Background
Glioblastoma (GBM), grade IV astrocytoma, is the most aggressive primary brain tumor in adults. Despite current advances in surgery, radiotherapy, and chemotherapy, GBM remains incurable and claims roughly 17,000 lives each year in America [
1]. Like other solid tumors, GBMs are an accumulation of heterogeneous cell populations comprised of a select few cancer stem cells (CSCs) that are able to initiate and sustain tumor growth [
2]. CSCs are multipotent, able to differentiate into multiple cell types to make up the tumor bulk [
3], and display signature characteristics of self-renewal and unlimited growth potential.
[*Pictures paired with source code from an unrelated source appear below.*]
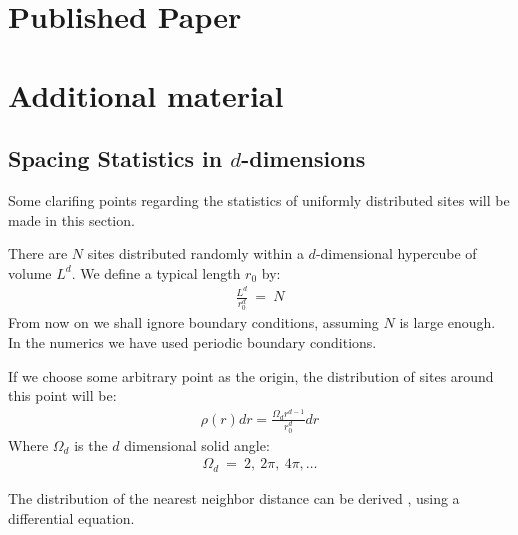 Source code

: \chapter{Published Paper}\label{sec:papers}


\chapter{Additional material}

\section{Spacing Statistics in $d$-dimensions}\label{sec:spacing}

Some clarifing points regarding the statistics of uniformly distributed sites 
will be made in this section.


There are $N$ sites distributed randomly within a $d$-dimensional
hypercube of volume $L^d$. We define a typical length $r_0$ by:
%
\begin{align}
\frac{L^d}{r_0^d} \ =\ N
\end{align}
%
From now on we shall ignore boundary conditions, assuming $N$ is large enough.
In the numerics we have used periodic boundary conditions.


If we choose some arbitrary point as the origin, the distribution of sites
around this point will be:
%
\begin{align}\label{eq:rho}
\rho(r)dr = \frac{\Omega_d r^{d-1}}{r_0^d}dr
\end{align}
% 
Where $\Omega_d$ is the $d$ dimensional solid angle:
%
\begin{align}
\Omega_d \ =\ 2,\ 2\pi,\ 4\pi, \ldots
\end{align}
%

The distribution of the nearest neighbor distance can be 
derived \cite{hertz_uber_1909,*Chandrasekhar_stochastic_1943,*Torquato_nearest-neighbor_1990},
using a differential equation.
Due to upregulated multi-drug transporters, altered anti-apoptotic machinery, and enhanced DNA damage response, CSCs are relatively resistant to most chemotherapy and radiotherapy [
4], therefore substantially contribute to tumor metastasis and recurrence. GBM stem-like cells (GSCs) grow in vitro as non-adherent clonal multicellular neurospheres and efficiently initiate tumor xenografts that recapitulate the genetic and histopathological features of the original neoplasm from which they were derived [
5]. Therefore, targeting GSCs or their tumor-initiating capacity will provide mechanistic insights that may more efficaciously treat this deadly cancer.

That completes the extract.